[Items from a data source]
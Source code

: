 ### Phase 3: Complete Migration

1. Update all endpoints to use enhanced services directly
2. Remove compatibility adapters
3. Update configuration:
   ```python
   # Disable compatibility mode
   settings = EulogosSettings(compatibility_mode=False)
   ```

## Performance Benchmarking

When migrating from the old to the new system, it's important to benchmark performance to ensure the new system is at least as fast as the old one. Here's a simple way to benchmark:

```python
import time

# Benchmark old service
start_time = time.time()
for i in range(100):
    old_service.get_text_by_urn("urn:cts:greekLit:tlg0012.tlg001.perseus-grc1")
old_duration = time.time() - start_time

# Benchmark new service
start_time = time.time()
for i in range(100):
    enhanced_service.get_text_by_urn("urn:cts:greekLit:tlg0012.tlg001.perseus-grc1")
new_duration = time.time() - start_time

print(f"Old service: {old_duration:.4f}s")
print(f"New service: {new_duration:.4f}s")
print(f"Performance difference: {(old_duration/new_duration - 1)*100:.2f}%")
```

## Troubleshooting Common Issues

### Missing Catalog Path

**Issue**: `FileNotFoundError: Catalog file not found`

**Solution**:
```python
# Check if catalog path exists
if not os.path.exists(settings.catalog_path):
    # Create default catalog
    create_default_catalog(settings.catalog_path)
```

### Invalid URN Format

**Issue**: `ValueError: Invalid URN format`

**What is expected**
Return the whole of the data, character for character.

**Task output**
Source code

: ### Phase 3: Complete Migration

1. Update all endpoints to use enhanced services directly
2. Remove compatibility adapters
3. Update configuration:
   ```python
   # Disable compatibility mode
   settings = EulogosSettings(compatibility_mode=False)
   ```

## Performance Benchmarking

When migrating from the old to the new system, it's important to benchmark performance to ensure the new system is at least as fast as the old one. Here's a simple way to benchmark:

```python
import time

# Benchmark old service
start_time = time.time()
for i in range(100):
    old_service.get_text_by_urn("urn:cts:greekLit:tlg0012.tlg001.perseus-grc1")
old_duration = time.time() - start_time

# Benchmark new service
start_time = time.time()
for i in range(100):
    enhanced_service.get_text_by_urn("urn:cts:greekLit:tlg0012.tlg001.perseus-grc1")
new_duration = time.time() - start_time

print(f"Old service: {old_duration:.4f}s")
print(f"New service: {new_duration:.4f}s")
print(f"Performance difference: {(old_duration/new_duration - 1)*100:.2f}%")
```

## Troubleshooting Common Issues

### Missing Catalog Path

**Issue**: `FileNotFoundError: Catalog file not found`

**Solution**:
```python
# Check if catalog path exists
if not os.path.exists(settings.catalog_path):
    # Create default catalog
    create_default_catalog(settings.catalog_path)
```

### Invalid URN Format

**Issue**: `ValueError: Invalid URN format`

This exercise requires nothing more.